## WORK TO COMPLETE
When you reach the line containing "minimum QoS to", stop after it; until then, copy each line of the listing exactly, starting with the first.

▽

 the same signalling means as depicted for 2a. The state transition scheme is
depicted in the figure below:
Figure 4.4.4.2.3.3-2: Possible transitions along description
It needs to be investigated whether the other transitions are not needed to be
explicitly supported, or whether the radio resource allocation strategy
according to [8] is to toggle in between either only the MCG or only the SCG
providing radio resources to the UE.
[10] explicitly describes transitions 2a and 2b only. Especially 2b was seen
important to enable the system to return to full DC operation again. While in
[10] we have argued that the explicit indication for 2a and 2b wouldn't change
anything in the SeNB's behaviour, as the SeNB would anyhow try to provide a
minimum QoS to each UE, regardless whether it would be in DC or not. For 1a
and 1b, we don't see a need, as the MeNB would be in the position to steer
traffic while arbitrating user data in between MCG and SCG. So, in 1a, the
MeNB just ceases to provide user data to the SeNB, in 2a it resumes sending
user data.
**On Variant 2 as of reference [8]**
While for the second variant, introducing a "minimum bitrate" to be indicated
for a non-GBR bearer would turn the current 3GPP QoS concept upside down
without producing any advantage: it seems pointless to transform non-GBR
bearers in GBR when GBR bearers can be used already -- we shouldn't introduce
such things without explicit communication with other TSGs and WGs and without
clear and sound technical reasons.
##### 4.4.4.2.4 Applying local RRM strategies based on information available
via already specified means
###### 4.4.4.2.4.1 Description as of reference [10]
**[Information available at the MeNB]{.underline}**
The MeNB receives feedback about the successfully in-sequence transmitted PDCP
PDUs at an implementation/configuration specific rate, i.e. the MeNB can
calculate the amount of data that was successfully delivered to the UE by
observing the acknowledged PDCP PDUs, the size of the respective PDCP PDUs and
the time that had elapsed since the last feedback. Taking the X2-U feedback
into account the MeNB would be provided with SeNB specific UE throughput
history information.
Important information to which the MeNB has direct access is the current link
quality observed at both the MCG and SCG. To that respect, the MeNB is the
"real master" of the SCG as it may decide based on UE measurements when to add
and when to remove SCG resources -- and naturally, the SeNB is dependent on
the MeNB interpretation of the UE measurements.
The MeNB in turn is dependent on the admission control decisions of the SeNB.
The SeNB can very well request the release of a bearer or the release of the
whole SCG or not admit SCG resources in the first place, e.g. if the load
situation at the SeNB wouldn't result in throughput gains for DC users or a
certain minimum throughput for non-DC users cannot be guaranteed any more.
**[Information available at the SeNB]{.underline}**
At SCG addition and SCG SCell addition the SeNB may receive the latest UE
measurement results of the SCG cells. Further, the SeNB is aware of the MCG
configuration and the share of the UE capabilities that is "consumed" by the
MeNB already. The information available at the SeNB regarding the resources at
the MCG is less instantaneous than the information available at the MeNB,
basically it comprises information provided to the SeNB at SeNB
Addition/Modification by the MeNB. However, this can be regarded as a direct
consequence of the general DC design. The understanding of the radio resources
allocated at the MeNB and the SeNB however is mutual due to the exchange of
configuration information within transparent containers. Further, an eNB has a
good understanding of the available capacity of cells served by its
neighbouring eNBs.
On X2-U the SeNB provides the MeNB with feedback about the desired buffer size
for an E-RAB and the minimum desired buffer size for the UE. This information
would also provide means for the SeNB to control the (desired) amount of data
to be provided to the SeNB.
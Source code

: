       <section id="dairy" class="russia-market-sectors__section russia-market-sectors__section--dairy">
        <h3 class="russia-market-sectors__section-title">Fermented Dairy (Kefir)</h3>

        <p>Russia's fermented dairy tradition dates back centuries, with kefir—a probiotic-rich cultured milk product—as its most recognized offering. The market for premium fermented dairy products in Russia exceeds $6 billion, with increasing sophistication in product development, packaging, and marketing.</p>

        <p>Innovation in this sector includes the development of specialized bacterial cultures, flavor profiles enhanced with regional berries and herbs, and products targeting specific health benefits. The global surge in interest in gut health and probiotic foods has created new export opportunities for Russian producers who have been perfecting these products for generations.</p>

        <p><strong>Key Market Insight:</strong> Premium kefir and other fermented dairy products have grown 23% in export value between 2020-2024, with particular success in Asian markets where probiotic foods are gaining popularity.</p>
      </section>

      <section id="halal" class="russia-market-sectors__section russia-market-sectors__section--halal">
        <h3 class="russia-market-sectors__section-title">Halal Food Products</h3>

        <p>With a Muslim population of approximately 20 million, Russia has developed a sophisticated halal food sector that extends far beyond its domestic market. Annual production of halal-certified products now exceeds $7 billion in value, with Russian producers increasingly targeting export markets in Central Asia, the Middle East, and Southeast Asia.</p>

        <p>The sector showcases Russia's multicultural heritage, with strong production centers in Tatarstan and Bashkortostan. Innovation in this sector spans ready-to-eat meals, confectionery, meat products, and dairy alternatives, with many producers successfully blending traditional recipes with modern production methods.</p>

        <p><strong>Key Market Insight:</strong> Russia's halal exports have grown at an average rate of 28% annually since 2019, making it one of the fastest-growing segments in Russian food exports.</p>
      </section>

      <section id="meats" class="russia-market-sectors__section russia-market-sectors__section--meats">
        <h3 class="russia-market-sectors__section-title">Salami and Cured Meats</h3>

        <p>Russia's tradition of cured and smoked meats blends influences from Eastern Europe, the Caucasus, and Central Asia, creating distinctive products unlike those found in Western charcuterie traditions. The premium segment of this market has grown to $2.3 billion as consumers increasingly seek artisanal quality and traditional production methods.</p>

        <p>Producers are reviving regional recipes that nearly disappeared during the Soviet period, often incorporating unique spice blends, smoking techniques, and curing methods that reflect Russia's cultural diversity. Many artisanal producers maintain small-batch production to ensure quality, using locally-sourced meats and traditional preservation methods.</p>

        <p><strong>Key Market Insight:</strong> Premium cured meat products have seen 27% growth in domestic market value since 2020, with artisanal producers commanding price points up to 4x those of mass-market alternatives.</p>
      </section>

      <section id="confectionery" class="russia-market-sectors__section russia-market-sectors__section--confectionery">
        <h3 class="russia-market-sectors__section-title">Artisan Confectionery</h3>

△

## EXERCISE SOLUTION
 the same signalling means as depicted for 2a. The state transition scheme is
depicted in the figure below:
Figure 4.4.4.2.3.3-2: Possible transitions along description
It needs to be investigated whether the other transitions are not needed to be
explicitly supported, or whether the radio resource allocation strategy
according to [8] is to toggle in between either only the MCG or only the SCG
providing radio resources to the UE.
[10] explicitly describes transitions 2a and 2b only. Especially 2b was seen
important to enable the system to return to full DC operation again. While in
[10] we have argued that the explicit indication for 2a and 2b wouldn't change
anything in the SeNB's behaviour, as the SeNB would anyhow try to provide a
minimum QoS to each UE, regardless whether it would be in DC or not. For 1a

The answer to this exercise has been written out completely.